Для большинства населения Иерусалим и остался провинцией — местом, удаленным от их родины, физической, не исторической. Можно восхищаться видом с Сионской или Масличной горы, но жизнь практическую устраивать согласно своей метрополии: торговать бразильским кофе или издавать русский журнал.
С точки зрения (земной) вечности Иерусалим — Первопрестольный, с точки зрения современности — это пыльный прилевантийский город, запыхавшийся от тщетных попыток поспеть за временем Америки, Эфиопии, России…
Но все-таки и в центральности, и в периферийности своей Иерусалим ярок и исключителен.
Водитель останавливает автобус, полный людей, увидев знакомого: открывает окошко: «Йоси, Йоси, ты куда? Ну что, Хана родила? Как Йонатан?» и тд
Остановившись на следующем перекрестке и встретив другого знакомого, он заговаривает с ним уже не на иврите, а, скажем, на фарси.
В общем, вечный Иерусалим оказался созвучен нашей игровой эпохе: в самом автобусе твоими соседями сзади могут быть датчане, спереди — французы, слева — американцы, справа — японцы. Многоголосие — американское лягушачье кваканье, французское щебетанье, молчание японцев, арабские вскрики. Амхертский, ладино, идиш. «Для каждого языка есть свое предназначение. Святой язык хорош для разговора, арамейский для плача, греческий для песни, а язык римлян для боевого клича», — заметили внимательные евреи еще в талмудическую эпоху. Теперь количество языков переросло количество возможных определений. Про русский мои знакомые сказали, что у него плачущая и жалующаяся интонация.
Греческий монах в черной рясе, заглядывающийся на витрины. Сионская сестра в белоснежных одеждах, к которой никогда не подсядет в автобусе хасид в широкополой шляпе с аккуратно завитыми пейсами. Впрочем, он не подсядет ни к одной из светски одетых женщин, если она в брюках или рукава у нее выше локтя.
Сестра Елена из русской церкви Марии Магдалины — арабка. К ней в монастырь приходят пожить ее племянницы. Она рассказывает, сидя у ворот, им что-то бесконечное, как старая Шахерезада, то и дело отвлекаясь на паломников и переходя на прекрасный русский.
«Счастлив тот, кто два мира в себе держит прочно». Поспешив за вторым, я выпустила первый, и когда ощутила отсутствие — вернулась, бросив второй. Между двух миров в напряженном воспоминании первого, в вслушивании и преодолении второго.
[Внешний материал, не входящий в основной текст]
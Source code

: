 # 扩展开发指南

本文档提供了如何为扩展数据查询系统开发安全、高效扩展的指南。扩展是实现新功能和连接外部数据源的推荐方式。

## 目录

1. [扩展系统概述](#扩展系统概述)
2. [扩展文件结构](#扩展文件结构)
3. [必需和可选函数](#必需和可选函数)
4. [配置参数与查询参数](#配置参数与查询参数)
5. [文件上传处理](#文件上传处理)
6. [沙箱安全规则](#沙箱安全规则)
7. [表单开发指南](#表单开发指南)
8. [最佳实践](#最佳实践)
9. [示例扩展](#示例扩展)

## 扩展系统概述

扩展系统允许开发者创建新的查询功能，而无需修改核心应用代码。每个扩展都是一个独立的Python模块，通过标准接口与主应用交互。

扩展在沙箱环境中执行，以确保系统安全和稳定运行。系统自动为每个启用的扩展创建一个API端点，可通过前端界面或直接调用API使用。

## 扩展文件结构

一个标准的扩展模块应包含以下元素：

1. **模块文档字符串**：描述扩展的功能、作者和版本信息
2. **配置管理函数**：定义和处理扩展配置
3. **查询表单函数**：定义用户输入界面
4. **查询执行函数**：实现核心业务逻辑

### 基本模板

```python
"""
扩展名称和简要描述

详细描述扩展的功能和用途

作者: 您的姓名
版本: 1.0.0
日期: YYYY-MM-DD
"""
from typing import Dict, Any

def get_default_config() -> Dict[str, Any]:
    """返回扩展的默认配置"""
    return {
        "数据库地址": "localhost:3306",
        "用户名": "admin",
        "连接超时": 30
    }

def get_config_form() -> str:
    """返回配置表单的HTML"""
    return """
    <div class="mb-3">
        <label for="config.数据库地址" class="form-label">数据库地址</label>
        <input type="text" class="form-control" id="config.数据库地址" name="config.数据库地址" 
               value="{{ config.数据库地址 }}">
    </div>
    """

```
В стане иудейского войска дрожжи чужой памяти. Может быть, это и есть свобода — «не привязываться к одному»? Или это — «не холоден, не горяч», как гамбургер из микроволновки?
У каждого человека в этом городе есть второе, а то и третье дно. Сам же Иерусалим неисчерпаем. Как периферия и центр в одном лице он бунтует против самого себя. Столпотворение его языков, существуя в пространстве непереводимости, иногда все-таки находит центральную улицу диалога, чтоб потом мгновенно снова разойтись и продолжать не замечать друг друга. Именно здесь становится очевидной зыбкость незыблемых традиций. Сплетая многоэтажные сказки, Иерусалим увлечен своим собственным шепотом. Он нисколько не смутится совпадениями, которые, казалось бы, могут уличить его во лжи. Две Голгофы, два места Успения Богородицы, два места Тайной Вечери, спорящие друг с другом. Это не профанация, это исключительное пространство слияния Земного и Небесного Иерусалима, где мотор заведенной однажды идеи крутится без остановки, питая самого себя.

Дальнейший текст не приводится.